Lambert Smith Hampton, Countrywide and Hamptons International have launched a joint research paper outlining 10 recommendations for a healthier UK property market at the MIPIM International Property Conference

Tonic for tomorrow: proposals for a healthier UK property market is a working document, which highlights the evolving structural problems in the UK property market and proposes possible solutions. The main aim of the research is to stimulate debate among leading practitioners, trade bodies, academics and government with the intention of arriving at a workable list of policies to improve the operation of our property markets in the future.

The proposals focus on: building more homes to accommodate a growing population, adding certainty and flexibility to the planning system, providing fairer property taxes and proposals to meet changing tenure trends.

Johnny Morris, Head of Research at Hamptons International, and Oliver du Sautoy, Head of Research at Lambert Smith Hampton, comment:

1. Boosting the New Homes Bonus

Johnny Morris comments: “The new homes bonus has funneled £3.3bn to local authorities since 2011 and nearly six per cent of central government grant to local authorities will come from the new homes bonus in 2015/16.  Linking local government income and new home delivery could be a significant step towards creating local support for getting more homes built.”

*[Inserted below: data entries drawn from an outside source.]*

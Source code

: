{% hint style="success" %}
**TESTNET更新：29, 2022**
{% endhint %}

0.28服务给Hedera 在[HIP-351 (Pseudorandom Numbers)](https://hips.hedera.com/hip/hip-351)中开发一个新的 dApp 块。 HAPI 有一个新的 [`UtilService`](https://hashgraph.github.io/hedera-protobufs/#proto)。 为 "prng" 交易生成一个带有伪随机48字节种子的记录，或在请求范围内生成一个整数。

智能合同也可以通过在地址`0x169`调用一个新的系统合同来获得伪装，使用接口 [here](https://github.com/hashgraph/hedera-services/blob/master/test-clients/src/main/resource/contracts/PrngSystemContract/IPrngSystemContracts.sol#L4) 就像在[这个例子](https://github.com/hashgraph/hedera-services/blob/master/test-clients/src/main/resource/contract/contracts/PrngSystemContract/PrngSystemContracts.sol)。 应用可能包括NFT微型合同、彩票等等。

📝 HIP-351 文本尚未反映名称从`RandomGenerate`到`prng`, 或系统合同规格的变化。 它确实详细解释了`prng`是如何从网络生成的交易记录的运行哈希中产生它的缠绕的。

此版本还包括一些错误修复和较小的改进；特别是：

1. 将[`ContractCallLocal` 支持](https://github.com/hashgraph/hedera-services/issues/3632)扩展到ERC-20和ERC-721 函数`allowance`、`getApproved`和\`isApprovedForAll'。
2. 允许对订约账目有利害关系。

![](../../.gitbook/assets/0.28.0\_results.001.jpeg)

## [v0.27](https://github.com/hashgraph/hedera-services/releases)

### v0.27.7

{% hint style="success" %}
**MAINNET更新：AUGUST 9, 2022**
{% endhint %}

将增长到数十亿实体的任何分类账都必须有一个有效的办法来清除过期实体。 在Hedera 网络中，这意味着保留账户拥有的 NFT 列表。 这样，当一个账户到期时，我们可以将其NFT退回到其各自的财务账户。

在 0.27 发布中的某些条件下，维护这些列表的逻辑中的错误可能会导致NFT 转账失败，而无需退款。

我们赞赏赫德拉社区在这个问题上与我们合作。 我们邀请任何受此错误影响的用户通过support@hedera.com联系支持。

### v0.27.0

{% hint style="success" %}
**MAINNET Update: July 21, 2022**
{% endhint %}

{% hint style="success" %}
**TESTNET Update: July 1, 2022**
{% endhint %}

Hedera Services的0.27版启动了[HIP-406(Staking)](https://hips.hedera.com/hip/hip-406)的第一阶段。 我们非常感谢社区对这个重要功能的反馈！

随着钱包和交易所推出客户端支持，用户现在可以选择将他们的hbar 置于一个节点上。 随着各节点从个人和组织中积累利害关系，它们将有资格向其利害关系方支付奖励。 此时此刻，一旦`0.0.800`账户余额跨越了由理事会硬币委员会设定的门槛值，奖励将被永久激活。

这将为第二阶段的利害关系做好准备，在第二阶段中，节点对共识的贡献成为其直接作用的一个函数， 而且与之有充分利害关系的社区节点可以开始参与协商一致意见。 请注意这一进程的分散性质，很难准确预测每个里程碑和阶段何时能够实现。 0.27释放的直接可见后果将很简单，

2. Redefining Greenbelt for modern needs

“The supply of new homes is particularly constrained in and around our growing cities.  There are 80 railway stations in the Greenbelt on the fringes of cities across England, our research shows that there is enough unused land in areas within walking distance of those train stations to accommodate nearly half a million new homes.  Given the chronic shortage of new homes in certain areas, we may not be able to afford to overlook these potential sites.”

3. Giving planners time to catch up with policy

“Over the last ten years the fundamentals of the planning system have been in a state of flux following reform by successive governments.  Today only half of planning authorities have plans fit for purpose under the National Planning Policy Framework (NPPF).  Allowing time for planning authorities to catch up will allow us to see if the plan-led system can work as intended.”

4.  A new more permanent permitted development right (PDR) for office to residential conversion

“While evidence of the impact of PDRs is mixed, headline take up has been high.  However the time limit on the current right and constraints on changes to buildings means that few schemes falling with the PDRs have progressed.  Allowing under utilised office space to be converted to housing without the need for full planning consent provides a welcome boost for housing delivery, while removing obsolete office space.”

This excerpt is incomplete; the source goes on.